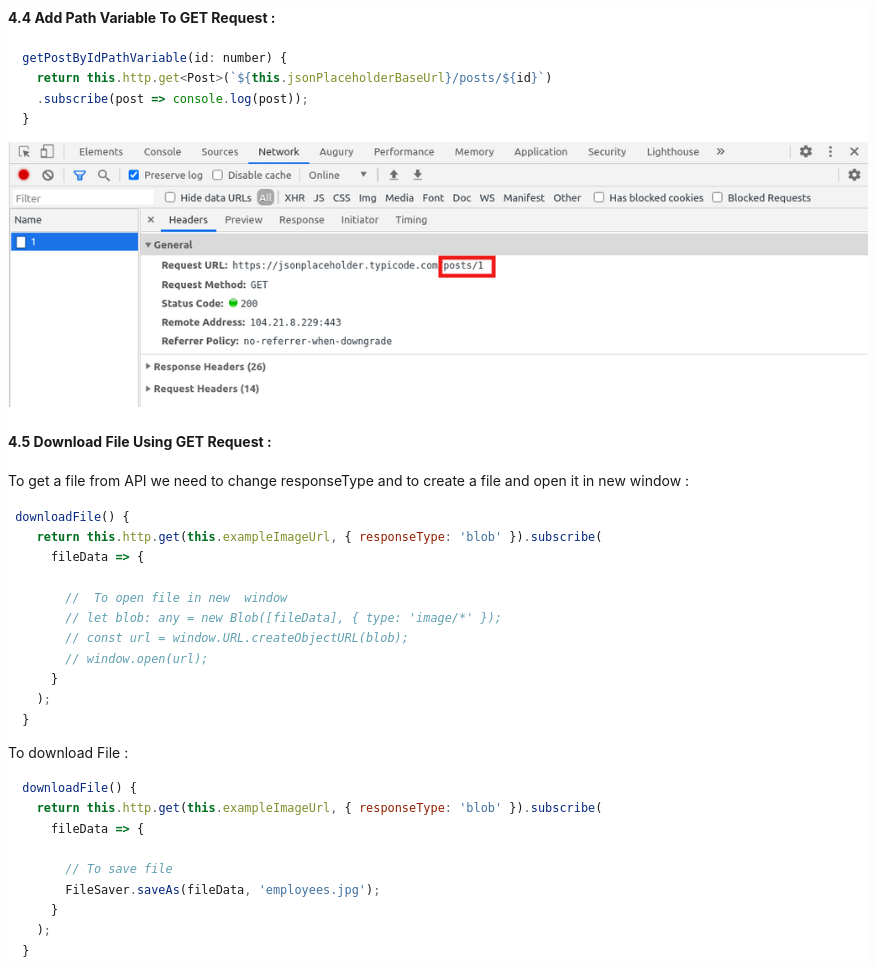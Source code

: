 #### 4.4 Add Path Variable To GET Request :

```js
  getPostByIdPathVariable(id: number) {
    return this.http.get<Post>(`${this.jsonPlaceholderBaseUrl}/posts/${id}`)
    .subscribe(post => console.log(post));
  }
```


![GET with path variable](./src/assets/get-post-by-path-variable.jpg)
#### 4.5 Download File Using GET Request : 

To get a file from API we need to change responseType and to create a file and open it in new window :  

```js
 downloadFile() {
    return this.http.get(this.exampleImageUrl, { responseType: 'blob' }).subscribe(
      fileData => {

        //  To open file in new  window
        // let blob: any = new Blob([fileData], { type: 'image/*' });
        // const url = window.URL.createObjectURL(blob);
        // window.open(url);
      }
    );
  }
```
 
To download File : 

```js
  downloadFile() {
    return this.http.get(this.exampleImageUrl, { responseType: 'blob' }).subscribe(
      fileData => {

        // To save file 
        FileSaver.saveAs(fileData, 'employees.jpg');
      }
    );
  }
```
☆ ☆ ☆ ☆ ☆
### EXERCISE DIRECTIONS
Where a line of the records contains the word "Request", copy that line.

### RESPONSE BELOW
: #### 4.4 Add Path Variable To GET Request :
#### 4.5 Download File Using GET Request : 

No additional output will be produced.